(DATA SUPPLIED Opens)
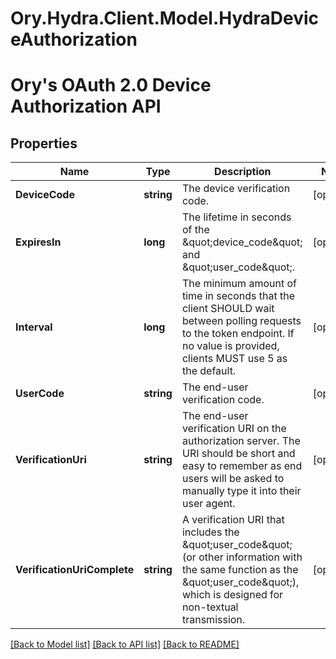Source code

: # Ory.Hydra.Client.Model.HydraDeviceAuthorization
# Ory's OAuth 2.0 Device Authorization API

## Properties

Name | Type | Description | Notes
------------ | ------------- | ------------- | -------------
**DeviceCode** | **string** | The device verification code. | [optional] 
**ExpiresIn** | **long** | The lifetime in seconds of the \&quot;device_code\&quot; and \&quot;user_code\&quot;. | [optional] 
**Interval** | **long** | The minimum amount of time in seconds that the client SHOULD wait between polling requests to the token endpoint.  If no value is provided, clients MUST use 5 as the default. | [optional] 
**UserCode** | **string** | The end-user verification code. | [optional] 
**VerificationUri** | **string** | The end-user verification URI on the authorization server.  The URI should be short and easy to remember as end users will be asked to manually type it into their user agent. | [optional] 
**VerificationUriComplete** | **string** | A verification URI that includes the \&quot;user_code\&quot; (or other information with the same function as the \&quot;user_code\&quot;), which is designed for non-textual transmission. | [optional] 

[[Back to Model list]](../README.md#documentation-for-models) [[Back to API list]](../README.md#documentation-for-api-endpoints) [[Back to README]](../README.md)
(DATA SUPPLIED Closes)
TASK ITEM
Every line where "optional" appears must be returned from the listing above.

SOLUTION FOR THIS EXERCISE
**DeviceCode** | **string** | The device verification code. | [optional] 
**ExpiresIn** | **long** | The lifetime in seconds of the \&quot;device_code\&quot; and \&quot;user_code\&quot;. | [optional] 
**Interval** | **long** | The minimum amount of time in seconds that the client SHOULD wait between polling requests to the token endpoint.  If no value is provided, clients MUST use 5 as the default. | [optional] 
**UserCode** | **string** | The end-user verification code. | [optional] 
**VerificationUri** | **string** | The end-user verification URI on the authorization server.  The URI should be short and easy to remember as end users will be asked to manually type it into their user agent. | [optional] 
**VerificationUriComplete** | **string** | A verification URI that includes the \&quot;user_code\&quot; (or other information with the same function as the \&quot;user_code\&quot;), which is designed for non-textual transmission. | [optional] 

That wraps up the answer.